▸ **EXERCISE BRIEF**:
Where does the string "depends" occur in the records? Copy each line that holds it.

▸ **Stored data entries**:
◇ ◇ ◇ ◇

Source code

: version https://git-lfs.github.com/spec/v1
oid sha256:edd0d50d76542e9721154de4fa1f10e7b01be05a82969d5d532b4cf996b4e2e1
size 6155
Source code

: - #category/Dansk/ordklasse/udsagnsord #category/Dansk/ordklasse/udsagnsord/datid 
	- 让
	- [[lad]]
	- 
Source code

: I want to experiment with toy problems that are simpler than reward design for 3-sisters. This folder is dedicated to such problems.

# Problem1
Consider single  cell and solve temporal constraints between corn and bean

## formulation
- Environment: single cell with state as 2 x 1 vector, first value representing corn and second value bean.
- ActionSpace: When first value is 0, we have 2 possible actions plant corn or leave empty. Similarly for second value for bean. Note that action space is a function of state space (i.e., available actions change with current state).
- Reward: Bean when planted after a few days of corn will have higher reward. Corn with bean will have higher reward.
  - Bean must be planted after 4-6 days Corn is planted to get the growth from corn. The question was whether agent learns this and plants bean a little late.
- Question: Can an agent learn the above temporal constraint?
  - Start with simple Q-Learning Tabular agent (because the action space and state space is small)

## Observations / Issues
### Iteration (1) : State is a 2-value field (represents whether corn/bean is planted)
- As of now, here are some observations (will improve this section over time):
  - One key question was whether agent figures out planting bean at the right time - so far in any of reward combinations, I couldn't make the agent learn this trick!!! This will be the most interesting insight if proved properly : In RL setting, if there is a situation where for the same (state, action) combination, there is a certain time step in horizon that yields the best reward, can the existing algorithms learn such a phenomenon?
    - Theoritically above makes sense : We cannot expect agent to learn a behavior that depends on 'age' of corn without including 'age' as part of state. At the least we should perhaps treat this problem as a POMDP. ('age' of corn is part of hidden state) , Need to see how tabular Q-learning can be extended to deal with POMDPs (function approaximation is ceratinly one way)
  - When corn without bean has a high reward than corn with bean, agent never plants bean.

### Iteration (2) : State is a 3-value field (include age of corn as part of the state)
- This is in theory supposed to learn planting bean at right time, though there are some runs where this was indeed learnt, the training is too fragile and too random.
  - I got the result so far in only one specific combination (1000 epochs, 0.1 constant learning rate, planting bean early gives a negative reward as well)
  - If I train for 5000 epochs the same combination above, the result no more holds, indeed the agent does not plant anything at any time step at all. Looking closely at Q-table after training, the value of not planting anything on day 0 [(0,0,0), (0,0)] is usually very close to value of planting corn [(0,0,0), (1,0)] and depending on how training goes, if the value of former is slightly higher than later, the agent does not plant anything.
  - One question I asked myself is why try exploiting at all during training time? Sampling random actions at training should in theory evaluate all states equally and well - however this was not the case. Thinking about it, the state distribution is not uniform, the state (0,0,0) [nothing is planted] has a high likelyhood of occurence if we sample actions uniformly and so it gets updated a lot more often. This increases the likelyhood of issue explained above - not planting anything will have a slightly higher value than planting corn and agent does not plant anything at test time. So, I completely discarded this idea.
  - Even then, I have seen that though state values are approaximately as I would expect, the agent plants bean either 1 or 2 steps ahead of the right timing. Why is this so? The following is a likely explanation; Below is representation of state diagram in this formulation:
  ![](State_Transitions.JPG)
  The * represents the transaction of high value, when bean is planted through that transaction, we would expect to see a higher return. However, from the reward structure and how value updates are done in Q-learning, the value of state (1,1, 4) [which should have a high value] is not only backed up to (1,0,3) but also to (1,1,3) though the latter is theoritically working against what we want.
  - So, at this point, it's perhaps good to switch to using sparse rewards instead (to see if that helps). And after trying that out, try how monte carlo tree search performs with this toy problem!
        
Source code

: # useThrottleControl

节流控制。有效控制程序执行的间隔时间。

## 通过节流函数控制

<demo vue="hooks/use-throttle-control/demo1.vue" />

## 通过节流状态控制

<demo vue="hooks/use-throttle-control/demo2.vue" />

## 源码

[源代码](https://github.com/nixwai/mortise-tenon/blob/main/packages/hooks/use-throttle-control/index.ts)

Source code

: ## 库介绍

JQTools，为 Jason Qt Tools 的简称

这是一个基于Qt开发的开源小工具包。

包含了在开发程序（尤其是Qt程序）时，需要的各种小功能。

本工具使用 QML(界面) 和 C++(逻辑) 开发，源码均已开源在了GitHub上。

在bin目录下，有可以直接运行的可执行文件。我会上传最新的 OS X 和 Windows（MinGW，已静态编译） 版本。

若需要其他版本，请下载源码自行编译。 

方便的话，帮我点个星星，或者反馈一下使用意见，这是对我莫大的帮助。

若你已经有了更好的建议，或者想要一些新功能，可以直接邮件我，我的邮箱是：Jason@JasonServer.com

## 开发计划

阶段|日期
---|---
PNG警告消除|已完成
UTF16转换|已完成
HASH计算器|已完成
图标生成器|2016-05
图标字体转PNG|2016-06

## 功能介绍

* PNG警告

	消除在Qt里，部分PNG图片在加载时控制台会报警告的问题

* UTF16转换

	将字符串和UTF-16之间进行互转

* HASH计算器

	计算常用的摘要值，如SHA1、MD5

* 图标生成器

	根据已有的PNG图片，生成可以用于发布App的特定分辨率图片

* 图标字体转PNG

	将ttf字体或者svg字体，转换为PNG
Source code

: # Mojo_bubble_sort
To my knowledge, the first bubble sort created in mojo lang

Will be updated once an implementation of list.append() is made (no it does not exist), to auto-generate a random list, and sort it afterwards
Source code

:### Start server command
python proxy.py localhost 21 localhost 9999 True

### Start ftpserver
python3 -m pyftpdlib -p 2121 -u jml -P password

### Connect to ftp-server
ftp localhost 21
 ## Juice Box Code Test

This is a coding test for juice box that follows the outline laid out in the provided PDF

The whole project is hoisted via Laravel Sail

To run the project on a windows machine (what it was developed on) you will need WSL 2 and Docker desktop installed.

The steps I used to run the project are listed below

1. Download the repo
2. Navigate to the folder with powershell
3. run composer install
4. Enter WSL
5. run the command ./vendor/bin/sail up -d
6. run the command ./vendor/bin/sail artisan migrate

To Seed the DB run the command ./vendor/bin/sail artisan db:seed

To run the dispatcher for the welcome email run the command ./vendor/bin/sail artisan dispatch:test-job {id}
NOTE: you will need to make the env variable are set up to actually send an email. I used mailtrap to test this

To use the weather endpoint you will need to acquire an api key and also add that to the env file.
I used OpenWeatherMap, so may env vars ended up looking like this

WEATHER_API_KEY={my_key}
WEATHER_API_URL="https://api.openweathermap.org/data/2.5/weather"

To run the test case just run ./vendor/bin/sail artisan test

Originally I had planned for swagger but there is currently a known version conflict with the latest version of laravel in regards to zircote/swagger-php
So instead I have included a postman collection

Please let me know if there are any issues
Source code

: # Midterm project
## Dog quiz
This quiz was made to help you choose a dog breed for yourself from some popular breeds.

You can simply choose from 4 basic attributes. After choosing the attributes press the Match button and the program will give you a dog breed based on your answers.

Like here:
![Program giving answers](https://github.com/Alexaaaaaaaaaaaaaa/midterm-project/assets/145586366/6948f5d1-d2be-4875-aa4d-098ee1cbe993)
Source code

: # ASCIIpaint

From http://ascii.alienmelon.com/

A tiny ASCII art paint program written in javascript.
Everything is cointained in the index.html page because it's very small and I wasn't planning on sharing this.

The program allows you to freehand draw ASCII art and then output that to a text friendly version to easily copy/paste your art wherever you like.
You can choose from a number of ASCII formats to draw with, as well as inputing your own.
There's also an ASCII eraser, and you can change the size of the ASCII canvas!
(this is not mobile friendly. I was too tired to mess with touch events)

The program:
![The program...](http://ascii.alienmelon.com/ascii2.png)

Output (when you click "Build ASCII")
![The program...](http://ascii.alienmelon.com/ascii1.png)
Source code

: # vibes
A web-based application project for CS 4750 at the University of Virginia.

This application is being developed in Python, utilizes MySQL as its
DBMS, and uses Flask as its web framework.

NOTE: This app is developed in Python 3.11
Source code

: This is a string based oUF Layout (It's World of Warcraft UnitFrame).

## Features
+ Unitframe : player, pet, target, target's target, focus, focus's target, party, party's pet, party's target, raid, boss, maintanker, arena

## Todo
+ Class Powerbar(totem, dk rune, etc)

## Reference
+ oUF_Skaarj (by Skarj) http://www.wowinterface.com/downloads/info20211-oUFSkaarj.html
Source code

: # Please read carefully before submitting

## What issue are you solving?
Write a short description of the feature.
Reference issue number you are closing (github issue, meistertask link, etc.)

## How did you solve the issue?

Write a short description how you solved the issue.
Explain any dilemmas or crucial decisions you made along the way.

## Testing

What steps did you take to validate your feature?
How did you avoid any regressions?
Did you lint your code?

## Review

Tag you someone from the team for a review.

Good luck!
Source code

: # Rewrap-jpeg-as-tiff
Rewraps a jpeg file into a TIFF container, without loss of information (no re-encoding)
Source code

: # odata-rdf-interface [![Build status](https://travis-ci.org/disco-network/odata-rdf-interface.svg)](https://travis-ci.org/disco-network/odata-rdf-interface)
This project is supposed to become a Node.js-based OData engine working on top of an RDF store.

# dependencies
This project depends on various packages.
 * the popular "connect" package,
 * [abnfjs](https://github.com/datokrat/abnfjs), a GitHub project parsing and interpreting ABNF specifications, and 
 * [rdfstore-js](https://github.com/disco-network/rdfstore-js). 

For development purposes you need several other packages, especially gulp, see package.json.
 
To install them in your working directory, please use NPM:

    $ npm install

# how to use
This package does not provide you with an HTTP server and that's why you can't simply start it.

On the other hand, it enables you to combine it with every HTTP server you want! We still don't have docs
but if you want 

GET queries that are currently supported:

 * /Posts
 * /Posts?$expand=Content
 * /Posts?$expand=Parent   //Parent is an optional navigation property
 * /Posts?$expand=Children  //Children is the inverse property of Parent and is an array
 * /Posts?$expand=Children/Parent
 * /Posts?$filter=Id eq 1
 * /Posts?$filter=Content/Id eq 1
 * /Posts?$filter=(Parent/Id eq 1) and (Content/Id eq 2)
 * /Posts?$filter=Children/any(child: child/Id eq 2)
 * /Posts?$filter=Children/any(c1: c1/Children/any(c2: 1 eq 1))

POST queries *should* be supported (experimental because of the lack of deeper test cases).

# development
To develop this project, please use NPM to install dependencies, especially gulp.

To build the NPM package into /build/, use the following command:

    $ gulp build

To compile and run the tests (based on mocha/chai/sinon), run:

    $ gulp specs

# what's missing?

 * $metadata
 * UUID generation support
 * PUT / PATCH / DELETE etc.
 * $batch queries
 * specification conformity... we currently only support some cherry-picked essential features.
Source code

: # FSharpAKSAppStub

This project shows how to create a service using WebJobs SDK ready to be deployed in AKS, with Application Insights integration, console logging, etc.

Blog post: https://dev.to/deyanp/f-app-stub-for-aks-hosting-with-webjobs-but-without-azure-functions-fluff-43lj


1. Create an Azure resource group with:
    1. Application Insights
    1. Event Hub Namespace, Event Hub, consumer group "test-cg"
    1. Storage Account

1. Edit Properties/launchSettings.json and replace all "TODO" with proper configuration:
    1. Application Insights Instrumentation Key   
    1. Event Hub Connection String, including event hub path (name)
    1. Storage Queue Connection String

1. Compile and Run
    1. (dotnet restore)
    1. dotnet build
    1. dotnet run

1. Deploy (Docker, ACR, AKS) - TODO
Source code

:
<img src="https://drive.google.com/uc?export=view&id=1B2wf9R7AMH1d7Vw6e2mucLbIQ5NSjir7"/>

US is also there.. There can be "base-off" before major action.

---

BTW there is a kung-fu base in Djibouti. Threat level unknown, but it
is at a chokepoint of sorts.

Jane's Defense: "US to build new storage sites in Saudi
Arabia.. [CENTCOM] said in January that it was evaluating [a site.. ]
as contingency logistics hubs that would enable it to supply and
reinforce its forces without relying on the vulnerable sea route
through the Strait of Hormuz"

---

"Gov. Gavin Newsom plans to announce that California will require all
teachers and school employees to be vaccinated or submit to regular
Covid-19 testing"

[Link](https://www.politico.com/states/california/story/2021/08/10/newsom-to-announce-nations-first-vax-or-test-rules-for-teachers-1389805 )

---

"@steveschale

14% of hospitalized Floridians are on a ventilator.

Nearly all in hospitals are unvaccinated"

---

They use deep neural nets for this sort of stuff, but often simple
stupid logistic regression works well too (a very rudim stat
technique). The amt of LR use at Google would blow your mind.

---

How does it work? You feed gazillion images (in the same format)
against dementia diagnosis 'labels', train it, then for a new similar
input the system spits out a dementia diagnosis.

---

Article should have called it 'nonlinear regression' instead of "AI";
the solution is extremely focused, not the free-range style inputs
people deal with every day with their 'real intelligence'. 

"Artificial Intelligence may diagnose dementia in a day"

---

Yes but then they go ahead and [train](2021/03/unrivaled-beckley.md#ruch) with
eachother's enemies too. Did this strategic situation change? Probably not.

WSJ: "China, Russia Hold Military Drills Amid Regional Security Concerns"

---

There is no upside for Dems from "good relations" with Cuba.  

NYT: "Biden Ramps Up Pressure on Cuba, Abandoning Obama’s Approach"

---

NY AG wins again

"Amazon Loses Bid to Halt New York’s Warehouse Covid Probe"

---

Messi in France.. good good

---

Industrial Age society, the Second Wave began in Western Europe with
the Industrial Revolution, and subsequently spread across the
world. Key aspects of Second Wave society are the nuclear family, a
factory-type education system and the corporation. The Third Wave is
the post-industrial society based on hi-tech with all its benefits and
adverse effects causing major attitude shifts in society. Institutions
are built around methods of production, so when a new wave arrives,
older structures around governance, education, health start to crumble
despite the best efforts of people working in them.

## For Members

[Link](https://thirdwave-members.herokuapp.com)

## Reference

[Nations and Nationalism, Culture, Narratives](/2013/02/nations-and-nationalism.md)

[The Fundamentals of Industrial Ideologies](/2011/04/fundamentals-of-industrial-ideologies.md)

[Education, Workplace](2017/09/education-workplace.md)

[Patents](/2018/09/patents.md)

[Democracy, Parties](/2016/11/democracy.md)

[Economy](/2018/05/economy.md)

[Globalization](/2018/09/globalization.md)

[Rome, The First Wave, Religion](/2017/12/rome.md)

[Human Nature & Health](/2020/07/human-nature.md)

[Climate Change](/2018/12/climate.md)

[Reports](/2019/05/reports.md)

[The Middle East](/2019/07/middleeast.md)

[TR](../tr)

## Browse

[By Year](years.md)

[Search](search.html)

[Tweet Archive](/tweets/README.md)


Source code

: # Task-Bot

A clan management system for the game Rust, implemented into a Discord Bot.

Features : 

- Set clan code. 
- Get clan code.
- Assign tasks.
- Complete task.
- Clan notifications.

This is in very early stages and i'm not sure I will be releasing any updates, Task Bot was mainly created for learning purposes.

◇ ◇ ◇ ◇

▸ **OUTPUT BELOW**:
    - Theoritically above makes sense : We cannot expect agent to learn a behavior that depends on 'age' of corn without including 'age' as part of state. At the least we should perhaps treat this problem as a POMDP. ('age' of corn is part of hidden state) , Need to see how tabular Q-learning can be extended to deal with POMDPs (function approaximation is ceratinly one way)
This project depends on various packages.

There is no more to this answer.